**ASSIGNMENT:**
Read through the records below and copy each line that uses the word "scheme".

[Data items]
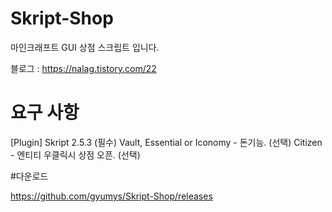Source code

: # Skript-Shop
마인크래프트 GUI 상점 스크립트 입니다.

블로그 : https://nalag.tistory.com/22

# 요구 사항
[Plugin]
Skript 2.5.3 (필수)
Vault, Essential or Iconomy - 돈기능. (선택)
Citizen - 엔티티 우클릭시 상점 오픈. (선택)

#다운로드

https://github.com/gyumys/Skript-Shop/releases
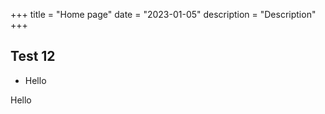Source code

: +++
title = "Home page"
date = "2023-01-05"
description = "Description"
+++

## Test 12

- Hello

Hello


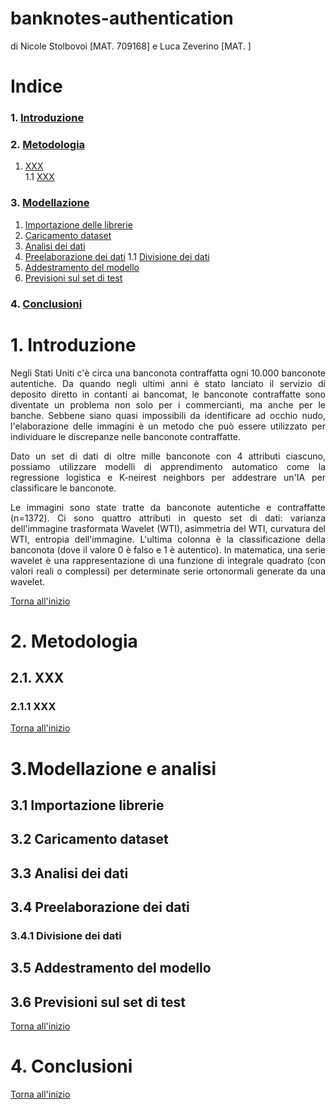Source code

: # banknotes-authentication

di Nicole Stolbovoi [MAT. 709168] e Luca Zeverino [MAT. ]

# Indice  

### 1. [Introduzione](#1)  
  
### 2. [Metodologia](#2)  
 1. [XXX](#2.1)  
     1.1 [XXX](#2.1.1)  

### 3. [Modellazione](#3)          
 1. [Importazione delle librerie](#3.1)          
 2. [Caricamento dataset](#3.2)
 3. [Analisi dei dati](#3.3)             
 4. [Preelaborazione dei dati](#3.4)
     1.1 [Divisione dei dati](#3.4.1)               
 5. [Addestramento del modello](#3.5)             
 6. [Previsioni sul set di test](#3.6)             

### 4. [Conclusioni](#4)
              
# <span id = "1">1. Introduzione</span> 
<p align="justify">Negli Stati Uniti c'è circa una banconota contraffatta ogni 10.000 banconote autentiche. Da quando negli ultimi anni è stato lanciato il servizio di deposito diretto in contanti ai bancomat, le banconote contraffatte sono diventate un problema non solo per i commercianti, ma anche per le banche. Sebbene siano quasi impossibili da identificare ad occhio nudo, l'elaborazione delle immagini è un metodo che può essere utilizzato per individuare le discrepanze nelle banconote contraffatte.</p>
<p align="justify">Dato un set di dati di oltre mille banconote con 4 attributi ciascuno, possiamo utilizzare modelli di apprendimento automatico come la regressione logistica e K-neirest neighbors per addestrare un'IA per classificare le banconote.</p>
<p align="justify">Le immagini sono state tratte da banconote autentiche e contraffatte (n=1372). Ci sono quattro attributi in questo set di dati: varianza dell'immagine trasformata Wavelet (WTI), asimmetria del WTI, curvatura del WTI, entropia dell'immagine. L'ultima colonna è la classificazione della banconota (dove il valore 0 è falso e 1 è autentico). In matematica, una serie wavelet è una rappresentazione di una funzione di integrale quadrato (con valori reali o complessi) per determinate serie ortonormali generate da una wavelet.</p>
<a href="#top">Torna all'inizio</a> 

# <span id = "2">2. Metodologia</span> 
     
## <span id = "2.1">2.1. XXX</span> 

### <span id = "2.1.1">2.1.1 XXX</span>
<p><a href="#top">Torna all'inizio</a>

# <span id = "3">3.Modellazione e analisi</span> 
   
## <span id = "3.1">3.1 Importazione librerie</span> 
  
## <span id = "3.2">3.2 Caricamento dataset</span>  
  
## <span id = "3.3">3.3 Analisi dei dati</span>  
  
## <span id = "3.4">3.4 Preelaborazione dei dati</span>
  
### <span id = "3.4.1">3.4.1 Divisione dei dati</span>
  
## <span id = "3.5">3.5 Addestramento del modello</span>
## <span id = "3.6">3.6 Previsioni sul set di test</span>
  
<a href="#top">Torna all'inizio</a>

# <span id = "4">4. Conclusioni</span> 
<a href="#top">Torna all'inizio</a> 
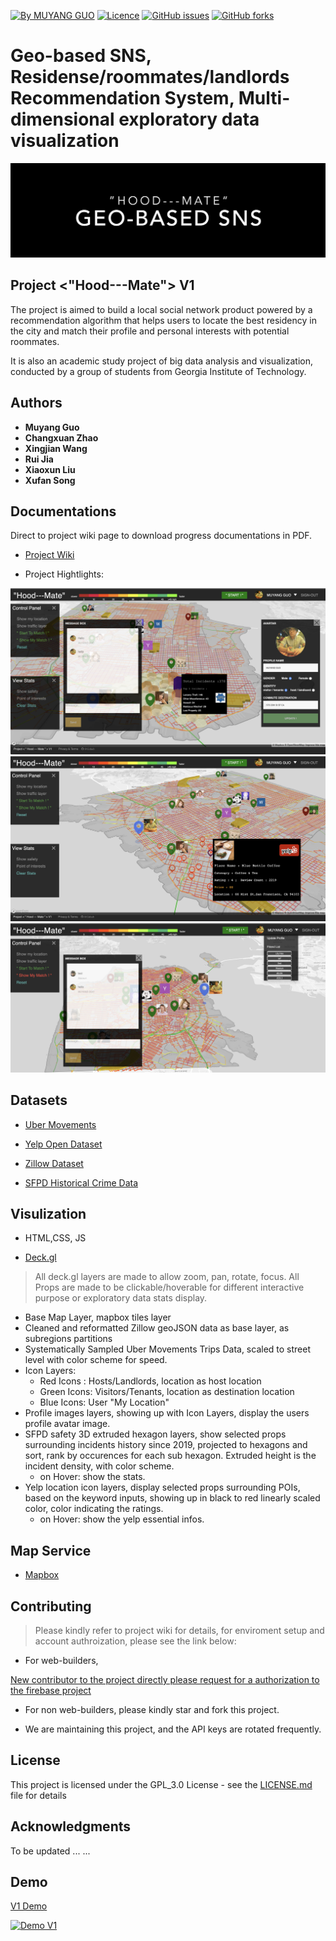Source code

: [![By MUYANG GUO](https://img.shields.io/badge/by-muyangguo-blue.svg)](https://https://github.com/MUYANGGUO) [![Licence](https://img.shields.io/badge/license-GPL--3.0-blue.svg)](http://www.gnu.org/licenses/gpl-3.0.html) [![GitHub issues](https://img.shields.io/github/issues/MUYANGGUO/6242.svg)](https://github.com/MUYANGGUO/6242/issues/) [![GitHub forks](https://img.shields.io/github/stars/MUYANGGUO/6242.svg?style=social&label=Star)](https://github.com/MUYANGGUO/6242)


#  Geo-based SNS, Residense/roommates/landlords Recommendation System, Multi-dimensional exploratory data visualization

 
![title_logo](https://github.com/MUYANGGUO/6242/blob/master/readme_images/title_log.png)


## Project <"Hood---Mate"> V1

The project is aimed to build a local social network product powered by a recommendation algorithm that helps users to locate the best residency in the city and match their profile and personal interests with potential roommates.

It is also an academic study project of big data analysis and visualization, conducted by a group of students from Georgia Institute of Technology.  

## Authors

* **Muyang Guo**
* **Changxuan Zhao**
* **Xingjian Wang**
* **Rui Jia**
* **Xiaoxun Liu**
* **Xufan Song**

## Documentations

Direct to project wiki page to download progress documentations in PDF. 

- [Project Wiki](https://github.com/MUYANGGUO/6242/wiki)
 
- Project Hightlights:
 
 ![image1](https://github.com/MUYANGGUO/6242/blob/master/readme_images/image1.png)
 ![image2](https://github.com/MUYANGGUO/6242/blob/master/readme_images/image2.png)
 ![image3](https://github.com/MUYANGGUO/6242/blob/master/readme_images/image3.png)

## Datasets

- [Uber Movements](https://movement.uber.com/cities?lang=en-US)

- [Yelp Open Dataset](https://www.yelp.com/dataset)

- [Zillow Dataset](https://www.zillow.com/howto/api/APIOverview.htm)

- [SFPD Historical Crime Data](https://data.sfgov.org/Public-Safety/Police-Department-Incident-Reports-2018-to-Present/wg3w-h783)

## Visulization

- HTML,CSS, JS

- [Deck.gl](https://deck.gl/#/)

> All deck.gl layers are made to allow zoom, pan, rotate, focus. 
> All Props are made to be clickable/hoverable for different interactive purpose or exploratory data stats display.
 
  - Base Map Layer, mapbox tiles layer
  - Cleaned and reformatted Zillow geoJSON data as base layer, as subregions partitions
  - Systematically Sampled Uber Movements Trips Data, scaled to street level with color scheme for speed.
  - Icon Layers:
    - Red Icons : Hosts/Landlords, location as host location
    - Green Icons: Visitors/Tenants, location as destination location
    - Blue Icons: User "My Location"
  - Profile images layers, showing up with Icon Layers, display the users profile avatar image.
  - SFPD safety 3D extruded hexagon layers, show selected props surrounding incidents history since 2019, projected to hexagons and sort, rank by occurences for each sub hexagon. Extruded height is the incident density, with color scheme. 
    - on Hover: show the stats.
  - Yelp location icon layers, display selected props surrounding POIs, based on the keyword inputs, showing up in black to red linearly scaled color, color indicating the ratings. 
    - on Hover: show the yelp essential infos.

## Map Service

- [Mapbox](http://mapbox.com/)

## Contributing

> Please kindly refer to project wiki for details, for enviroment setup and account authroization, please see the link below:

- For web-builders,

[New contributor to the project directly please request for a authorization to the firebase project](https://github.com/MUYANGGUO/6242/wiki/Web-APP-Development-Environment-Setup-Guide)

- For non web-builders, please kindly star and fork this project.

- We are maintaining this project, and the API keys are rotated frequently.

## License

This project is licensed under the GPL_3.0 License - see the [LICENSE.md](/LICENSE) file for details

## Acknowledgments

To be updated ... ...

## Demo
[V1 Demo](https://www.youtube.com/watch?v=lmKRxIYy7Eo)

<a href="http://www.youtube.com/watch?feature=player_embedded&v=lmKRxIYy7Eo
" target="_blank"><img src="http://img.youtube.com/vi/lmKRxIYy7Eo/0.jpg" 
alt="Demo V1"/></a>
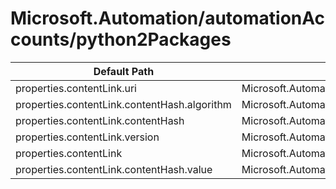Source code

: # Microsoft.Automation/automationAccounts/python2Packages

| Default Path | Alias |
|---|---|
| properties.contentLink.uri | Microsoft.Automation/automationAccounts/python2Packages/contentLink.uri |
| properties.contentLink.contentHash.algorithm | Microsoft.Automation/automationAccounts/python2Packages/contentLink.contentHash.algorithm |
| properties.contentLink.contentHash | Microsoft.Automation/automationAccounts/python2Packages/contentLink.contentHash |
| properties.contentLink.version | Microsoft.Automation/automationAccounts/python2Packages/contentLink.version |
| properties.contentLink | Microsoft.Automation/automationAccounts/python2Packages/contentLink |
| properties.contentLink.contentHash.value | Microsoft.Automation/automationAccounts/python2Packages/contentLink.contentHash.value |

**SOLUTION TO THIS EXERCISE:**
  - Systematically Sampled Uber Movements Trips Data, scaled to street level with color scheme for speed.
  - SFPD safety 3D extruded hexagon layers, show selected props surrounding incidents history since 2019, projected to hexagons and sort, rank by occurences for each sub hexagon. Extruded height is the incident density, with color scheme. 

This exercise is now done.